* [ASSIGNMENT]:
Read the lines below, and copy any that contain the string "social".

* [DATA UNDER STUDY]:
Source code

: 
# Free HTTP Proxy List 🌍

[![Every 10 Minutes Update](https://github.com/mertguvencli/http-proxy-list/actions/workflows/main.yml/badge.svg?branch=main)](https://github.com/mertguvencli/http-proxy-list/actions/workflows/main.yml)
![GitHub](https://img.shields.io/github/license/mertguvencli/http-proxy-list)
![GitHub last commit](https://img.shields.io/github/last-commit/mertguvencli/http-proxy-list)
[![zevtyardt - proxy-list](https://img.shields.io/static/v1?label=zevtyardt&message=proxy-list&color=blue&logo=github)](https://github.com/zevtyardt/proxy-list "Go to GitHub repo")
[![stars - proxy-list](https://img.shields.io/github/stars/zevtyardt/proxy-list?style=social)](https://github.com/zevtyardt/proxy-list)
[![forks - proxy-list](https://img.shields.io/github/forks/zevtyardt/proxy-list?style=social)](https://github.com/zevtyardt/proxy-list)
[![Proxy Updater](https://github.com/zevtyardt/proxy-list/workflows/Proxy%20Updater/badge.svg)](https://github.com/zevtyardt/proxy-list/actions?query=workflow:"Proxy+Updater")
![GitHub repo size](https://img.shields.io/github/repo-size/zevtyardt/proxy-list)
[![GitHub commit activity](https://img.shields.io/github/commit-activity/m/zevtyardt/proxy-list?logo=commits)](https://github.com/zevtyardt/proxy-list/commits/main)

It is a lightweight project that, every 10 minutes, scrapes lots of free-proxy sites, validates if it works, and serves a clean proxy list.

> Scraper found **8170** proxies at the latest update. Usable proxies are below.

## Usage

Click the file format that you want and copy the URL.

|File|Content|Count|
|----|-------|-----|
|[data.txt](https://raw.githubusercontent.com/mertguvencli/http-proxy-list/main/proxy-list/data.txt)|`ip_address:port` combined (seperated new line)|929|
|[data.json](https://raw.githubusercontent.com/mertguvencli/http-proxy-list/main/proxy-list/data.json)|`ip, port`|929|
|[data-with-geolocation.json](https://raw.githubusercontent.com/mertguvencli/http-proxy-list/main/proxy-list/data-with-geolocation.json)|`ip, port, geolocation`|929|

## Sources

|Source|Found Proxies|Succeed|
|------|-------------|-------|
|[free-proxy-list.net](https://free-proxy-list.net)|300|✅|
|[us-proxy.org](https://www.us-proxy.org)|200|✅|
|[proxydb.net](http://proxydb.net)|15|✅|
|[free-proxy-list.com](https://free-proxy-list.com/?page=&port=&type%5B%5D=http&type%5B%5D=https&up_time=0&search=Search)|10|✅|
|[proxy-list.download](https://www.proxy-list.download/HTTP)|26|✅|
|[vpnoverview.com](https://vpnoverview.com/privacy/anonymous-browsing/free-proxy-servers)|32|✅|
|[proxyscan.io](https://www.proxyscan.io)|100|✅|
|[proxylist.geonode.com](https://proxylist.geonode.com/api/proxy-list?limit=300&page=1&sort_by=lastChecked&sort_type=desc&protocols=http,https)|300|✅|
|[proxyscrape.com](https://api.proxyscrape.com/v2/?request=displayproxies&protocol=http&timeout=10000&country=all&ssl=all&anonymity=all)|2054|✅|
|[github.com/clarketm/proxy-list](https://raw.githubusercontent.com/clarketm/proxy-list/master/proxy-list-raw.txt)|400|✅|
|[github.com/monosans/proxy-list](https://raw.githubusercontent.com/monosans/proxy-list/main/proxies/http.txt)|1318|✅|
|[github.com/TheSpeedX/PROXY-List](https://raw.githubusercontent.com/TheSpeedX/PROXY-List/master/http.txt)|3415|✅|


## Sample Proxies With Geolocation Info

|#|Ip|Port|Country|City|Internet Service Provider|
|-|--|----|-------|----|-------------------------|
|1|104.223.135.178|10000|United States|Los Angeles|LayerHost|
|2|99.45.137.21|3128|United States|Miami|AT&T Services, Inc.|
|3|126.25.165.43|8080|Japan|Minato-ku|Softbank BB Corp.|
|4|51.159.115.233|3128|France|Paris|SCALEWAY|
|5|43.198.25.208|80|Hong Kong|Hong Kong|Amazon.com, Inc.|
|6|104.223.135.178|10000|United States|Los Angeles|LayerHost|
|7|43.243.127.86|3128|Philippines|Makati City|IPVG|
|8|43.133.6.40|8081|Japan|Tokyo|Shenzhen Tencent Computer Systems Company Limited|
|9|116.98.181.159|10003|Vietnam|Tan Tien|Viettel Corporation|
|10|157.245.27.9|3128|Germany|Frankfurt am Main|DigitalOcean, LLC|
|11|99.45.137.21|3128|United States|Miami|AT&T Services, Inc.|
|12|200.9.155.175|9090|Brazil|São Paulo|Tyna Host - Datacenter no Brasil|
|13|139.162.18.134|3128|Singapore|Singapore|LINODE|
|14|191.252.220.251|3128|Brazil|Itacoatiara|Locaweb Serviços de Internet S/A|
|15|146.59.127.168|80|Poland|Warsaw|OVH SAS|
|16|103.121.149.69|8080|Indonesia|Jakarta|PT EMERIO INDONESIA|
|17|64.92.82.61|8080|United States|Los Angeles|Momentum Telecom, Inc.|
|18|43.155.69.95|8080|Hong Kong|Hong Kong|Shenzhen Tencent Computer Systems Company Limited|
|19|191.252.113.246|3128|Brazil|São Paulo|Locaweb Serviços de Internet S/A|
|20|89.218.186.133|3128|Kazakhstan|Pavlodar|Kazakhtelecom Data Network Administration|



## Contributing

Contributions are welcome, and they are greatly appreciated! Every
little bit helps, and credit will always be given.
==
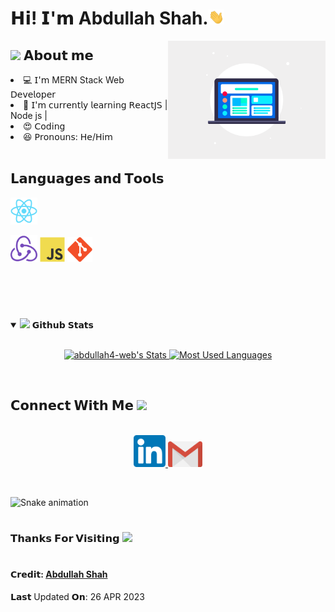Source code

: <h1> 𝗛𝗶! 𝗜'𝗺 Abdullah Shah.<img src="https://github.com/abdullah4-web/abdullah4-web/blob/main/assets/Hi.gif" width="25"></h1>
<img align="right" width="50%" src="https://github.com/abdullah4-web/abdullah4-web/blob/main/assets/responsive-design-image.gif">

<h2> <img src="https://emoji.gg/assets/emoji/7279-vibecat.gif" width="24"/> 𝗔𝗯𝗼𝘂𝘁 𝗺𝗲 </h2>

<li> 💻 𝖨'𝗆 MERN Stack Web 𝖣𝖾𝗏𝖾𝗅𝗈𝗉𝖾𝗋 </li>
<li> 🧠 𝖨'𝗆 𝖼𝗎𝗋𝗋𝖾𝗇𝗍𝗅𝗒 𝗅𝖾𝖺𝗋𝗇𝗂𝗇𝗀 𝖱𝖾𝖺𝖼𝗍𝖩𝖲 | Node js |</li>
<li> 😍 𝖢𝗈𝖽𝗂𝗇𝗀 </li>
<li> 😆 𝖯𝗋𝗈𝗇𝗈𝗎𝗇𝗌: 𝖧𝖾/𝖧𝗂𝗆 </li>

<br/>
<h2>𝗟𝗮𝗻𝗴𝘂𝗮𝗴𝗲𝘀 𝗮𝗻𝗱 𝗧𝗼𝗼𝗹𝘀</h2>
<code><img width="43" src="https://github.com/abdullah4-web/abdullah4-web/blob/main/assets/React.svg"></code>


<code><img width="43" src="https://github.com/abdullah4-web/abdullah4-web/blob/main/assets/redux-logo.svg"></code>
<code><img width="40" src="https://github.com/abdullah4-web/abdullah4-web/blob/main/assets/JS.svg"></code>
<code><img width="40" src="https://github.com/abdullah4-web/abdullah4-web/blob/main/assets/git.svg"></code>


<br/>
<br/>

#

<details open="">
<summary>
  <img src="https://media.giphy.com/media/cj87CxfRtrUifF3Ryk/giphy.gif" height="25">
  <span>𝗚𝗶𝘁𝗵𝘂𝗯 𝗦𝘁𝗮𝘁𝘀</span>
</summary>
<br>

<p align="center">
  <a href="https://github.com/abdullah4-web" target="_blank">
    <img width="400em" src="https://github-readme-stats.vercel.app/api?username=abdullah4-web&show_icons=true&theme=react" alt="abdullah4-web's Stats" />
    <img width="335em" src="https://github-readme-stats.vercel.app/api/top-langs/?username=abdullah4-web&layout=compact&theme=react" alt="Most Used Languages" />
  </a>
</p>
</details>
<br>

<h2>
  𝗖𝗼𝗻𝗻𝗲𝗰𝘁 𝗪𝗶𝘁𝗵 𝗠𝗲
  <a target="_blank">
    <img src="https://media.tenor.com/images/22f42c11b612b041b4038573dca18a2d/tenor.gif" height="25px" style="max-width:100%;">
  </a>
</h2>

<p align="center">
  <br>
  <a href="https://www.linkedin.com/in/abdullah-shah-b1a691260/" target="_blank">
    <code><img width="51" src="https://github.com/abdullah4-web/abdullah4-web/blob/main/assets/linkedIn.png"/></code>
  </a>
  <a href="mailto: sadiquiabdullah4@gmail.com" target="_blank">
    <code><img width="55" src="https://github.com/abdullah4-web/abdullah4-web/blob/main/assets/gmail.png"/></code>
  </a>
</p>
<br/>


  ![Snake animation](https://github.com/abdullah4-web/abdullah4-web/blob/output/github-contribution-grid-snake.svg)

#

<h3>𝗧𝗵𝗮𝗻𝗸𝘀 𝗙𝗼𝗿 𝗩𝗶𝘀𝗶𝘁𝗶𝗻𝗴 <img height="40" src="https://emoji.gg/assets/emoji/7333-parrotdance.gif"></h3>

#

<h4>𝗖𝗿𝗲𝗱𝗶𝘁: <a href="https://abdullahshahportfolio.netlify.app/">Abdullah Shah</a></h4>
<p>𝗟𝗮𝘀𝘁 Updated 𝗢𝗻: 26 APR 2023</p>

* [PROBLEM SOLUTION]:
[![stars - proxy-list](https://img.shields.io/github/stars/zevtyardt/proxy-list?style=social)](https://github.com/zevtyardt/proxy-list)
[![forks - proxy-list](https://img.shields.io/github/forks/zevtyardt/proxy-list?style=social)](https://github.com/zevtyardt/proxy-list)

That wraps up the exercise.